The 1% where something else is better?

Youtube videos that show you how to access hidden fasteners on things you want to take apart.

Not that I can't get absolutely anything open, but sometimes it's nice to be able to do so with minimal damage.

I wonder if some day there will be a video codec that is essentially a standard distribution of a very precise and extremely fast text-to-video model (like SmartTurboDiffusion-2027 or something). Because surely there are limits to text, but even the example you gave does not seem to me to be beyond the reach of a text description, given a certain level of precision and capability in the model. And we now have faster than realtime text to video.

  • Maybe?

    To the extent that that could work, I would imagine that I, personally, would be happy reading the textual description instead of watching the video, and for me, we'd now be even closer to text wins 100% of the time.
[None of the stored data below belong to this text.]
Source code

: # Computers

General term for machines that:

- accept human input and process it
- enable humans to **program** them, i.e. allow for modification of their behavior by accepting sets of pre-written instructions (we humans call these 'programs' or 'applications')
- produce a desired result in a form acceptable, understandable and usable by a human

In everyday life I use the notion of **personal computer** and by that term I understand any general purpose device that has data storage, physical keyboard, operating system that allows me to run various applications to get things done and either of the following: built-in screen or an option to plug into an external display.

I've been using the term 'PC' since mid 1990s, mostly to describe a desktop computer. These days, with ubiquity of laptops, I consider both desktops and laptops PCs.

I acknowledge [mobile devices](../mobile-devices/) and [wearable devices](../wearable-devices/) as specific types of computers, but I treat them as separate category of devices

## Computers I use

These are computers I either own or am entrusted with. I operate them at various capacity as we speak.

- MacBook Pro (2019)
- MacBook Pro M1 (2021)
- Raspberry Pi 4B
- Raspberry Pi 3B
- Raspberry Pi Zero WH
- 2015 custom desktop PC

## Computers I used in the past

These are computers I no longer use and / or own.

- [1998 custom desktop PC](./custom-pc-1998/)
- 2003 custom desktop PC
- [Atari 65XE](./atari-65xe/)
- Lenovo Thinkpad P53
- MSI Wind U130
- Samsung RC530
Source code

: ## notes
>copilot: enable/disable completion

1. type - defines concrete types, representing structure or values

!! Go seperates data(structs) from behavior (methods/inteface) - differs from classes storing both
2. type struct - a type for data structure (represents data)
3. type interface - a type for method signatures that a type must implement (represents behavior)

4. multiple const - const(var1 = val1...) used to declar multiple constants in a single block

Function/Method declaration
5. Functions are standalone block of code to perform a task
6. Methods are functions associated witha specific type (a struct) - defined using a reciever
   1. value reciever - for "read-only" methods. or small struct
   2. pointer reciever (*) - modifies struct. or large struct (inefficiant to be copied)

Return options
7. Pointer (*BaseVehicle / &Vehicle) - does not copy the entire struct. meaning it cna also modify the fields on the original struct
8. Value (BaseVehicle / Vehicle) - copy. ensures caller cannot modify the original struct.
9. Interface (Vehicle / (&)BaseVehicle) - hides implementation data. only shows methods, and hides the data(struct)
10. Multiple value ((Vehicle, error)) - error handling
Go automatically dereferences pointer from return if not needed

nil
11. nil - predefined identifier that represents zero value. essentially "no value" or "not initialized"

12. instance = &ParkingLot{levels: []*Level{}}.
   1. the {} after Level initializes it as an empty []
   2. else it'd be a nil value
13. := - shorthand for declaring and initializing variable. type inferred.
    In other words, it's not that you _can't_ give excellent descriptions that would obviate the need for video, it's just that people _don't_, even, or perhaps even especially, when they think they do.

    If someone writes text that creates a video that shows exactly how to get something apart, then _presumably_ they also watch the video to make sure it works.
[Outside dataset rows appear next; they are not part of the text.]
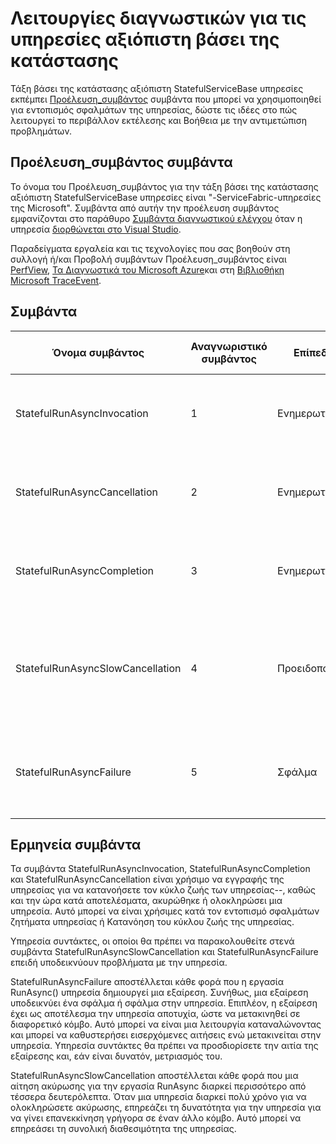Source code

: <properties
   pageTitle="Διαγνωστικά κατάστασης αξιόπιστων υπηρεσιών | Microsoft Azure"
   description="Λειτουργίες διαγνωστικών για τις υπηρεσίες αξιόπιστη βάσει της κατάστασης"
   services="service-fabric"
   documentationCenter=".net"
   authors="AlanWarwick"
   manager="timlt"
   editor=""/>

<tags
   ms.service="Service-Fabric"
   ms.devlang="dotnet"
   ms.topic="article"
   ms.tgt_pltfrm="NA"
   ms.workload="NA"
   ms.date="05/17/2016"
   ms.author="alanwar"/>

# <a name="diagnostic-functionality-for-stateful-reliable-services"></a>Λειτουργίες διαγνωστικών για τις υπηρεσίες αξιόπιστη βάσει της κατάστασης
Τάξη βάσει της κατάστασης αξιόπιστη StatefulServiceBase υπηρεσίες εκπέμπει [Προέλευση_συμβάντος](https://msdn.microsoft.com/library/system.diagnostics.tracing.eventsource.aspx) συμβάντα που μπορεί να χρησιμοποιηθεί για εντοπισμός σφαλμάτων της υπηρεσίας, δώστε τις ιδέες στο πώς λειτουργεί το περιβάλλον εκτέλεσης και Βοήθεια με την αντιμετώπιση προβλημάτων.

## <a name="eventsource-events"></a>Προέλευση_συμβάντος συμβάντα
Το όνομα του Προέλευση_συμβάντος για την τάξη βάσει της κατάστασης αξιόπιστη StatefulServiceBase υπηρεσίες είναι "-ServiceFabric-υπηρεσίες της Microsoft". Συμβάντα από αυτήν την προέλευση συμβάντος εμφανίζονται στο παράθυρο [Συμβάντα διαγνωστικού ελέγχου](service-fabric-diagnostics-how-to-monitor-and-diagnose-services-locally.md#view-service-fabric-system-events-in-visual-studio) όταν η υπηρεσία [διορθώνεται στο Visual Studio](service-fabric-debugging-your-application.md).

Παραδείγματα εργαλεία και τις τεχνολογίες που σας βοηθούν στη συλλογή ή/και Προβολή συμβάντων Προέλευση_συμβάντος είναι [PerfView](http://www.microsoft.com/download/details.aspx?id=28567), [Τα Διαγνωστικά του Microsoft Azure](../cloud-services/cloud-services-dotnet-diagnostics.md)και στη [Βιβλιοθήκη Microsoft TraceEvent](http://www.nuget.org/packages/Microsoft.Diagnostics.Tracing.TraceEvent).

## <a name="events"></a>Συμβάντα

|Όνομα συμβάντος|Αναγνωριστικό συμβάντος|Επίπεδο|Περιγραφή του συμβάντος|
|----------|--------|-----|-----------------|
|StatefulRunAsyncInvocation|1|Ενημερωτικό|Που εκπέμπει κατά την εκκίνηση υπηρεσίας RunAsync εργασίας|
|StatefulRunAsyncCancellation|2|Ενημερωτικό|Που εκπέμπει όταν ακυρώθηκε υπηρεσία RunAsync εργασιών|
|StatefulRunAsyncCompletion|3|Ενημερωτικό|Που εκπέμπει όταν ολοκληρωθεί η εργασία RunAsync υπηρεσίας|
|StatefulRunAsyncSlowCancellation|4|Προειδοποίηση|Που εκπέμπει κατά την υπηρεσία RunAsync εργασίας διαρκεί πολύ χρόνο για να ολοκληρώσετε ακύρωσης|
|StatefulRunAsyncFailure|5|Σφάλμα|Που εκπέμπει κατά την υπηρεσία RunAsync εργασίας δημιουργεί μια εξαίρεση|

## <a name="interpret-events"></a>Ερμηνεία συμβάντα

Τα συμβάντα StatefulRunAsyncInvocation, StatefulRunAsyncCompletion και StatefulRunAsyncCancellation είναι χρήσιμο να εγγραφής της υπηρεσίας για να κατανοήσετε τον κύκλο ζωής των υπηρεσίας--, καθώς και την ώρα κατά αποτελέσματα, ακυρώθηκε ή ολοκληρώσει μια υπηρεσία. Αυτό μπορεί να είναι χρήσιμες κατά τον εντοπισμό σφαλμάτων ζητήματα υπηρεσίας ή Κατανόηση του κύκλου ζωής της υπηρεσίας.

Υπηρεσία συντάκτες, οι οποίοι θα πρέπει να παρακολουθείτε στενά συμβάντα StatefulRunAsyncSlowCancellation και StatefulRunAsyncFailure επειδή υποδεικνύουν προβλήματα με την υπηρεσία.

StatefulRunAsyncFailure αποστέλλεται κάθε φορά που η εργασία RunAsync() υπηρεσία δημιουργεί μια εξαίρεση. Συνήθως, μια εξαίρεση υποδεικνύει ένα σφάλμα ή σφάλμα στην υπηρεσία. Επιπλέον, η εξαίρεση έχει ως αποτέλεσμα την υπηρεσία αποτυχία, ώστε να μετακινηθεί σε διαφορετικό κόμβο. Αυτό μπορεί να είναι μια λειτουργία καταναλώνοντας και μπορεί να καθυστερήσει εισερχόμενες αιτήσεις ενώ μετακινείται στην υπηρεσία. Υπηρεσία συντάκτες θα πρέπει να προσδιορίσετε την αιτία της εξαίρεσης και, εάν είναι δυνατόν, μετριασμός του.

StatefulRunAsyncSlowCancellation αποστέλλεται κάθε φορά που μια αίτηση ακύρωσης για την εργασία RunAsync διαρκεί περισσότερο από τέσσερα δευτερόλεπτα. Όταν μια υπηρεσία διαρκεί πολύ χρόνο για να ολοκληρώσετε ακύρωσης, επηρεάζει τη δυνατότητα για την υπηρεσία για να γίνει επανεκκίνηση γρήγορα σε έναν άλλο κόμβο. Αυτό μπορεί να επηρεάσει τη συνολική διαθεσιμότητα της υπηρεσίας.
    So the video becomes a debugging tool for their instructions. Perhaps not as good as watching 100 people do it, but maybe even better in some ways.

    So the video codec you describe could be a useful tool to help create more programmers.

    https://www.commitstrip.com/en/2016/08/25/a-very-comprehensi...

    • I think it's quite obvious that any textual description that had any hope of being converted to video in this way would be entirely useless for a human mind. It wouldn't say something like "the fastener is on the under side of the chair about 3/5s of the way", it would say somerhing like "there is a square-shaped object in view 5cm from the top of the view and 120cm from the right; the object is 2cm x 2.2cm, color 0x7F325A".

      1 reply →

  • This sounds incredibly precarious and prone to breaking when you update to a new model.

    • It would be impossible to change the model. It would be like a codec, like H.264 but with 1-2GB of fixed data attached to that code name. Changing the model is like going to H.265. Different codec.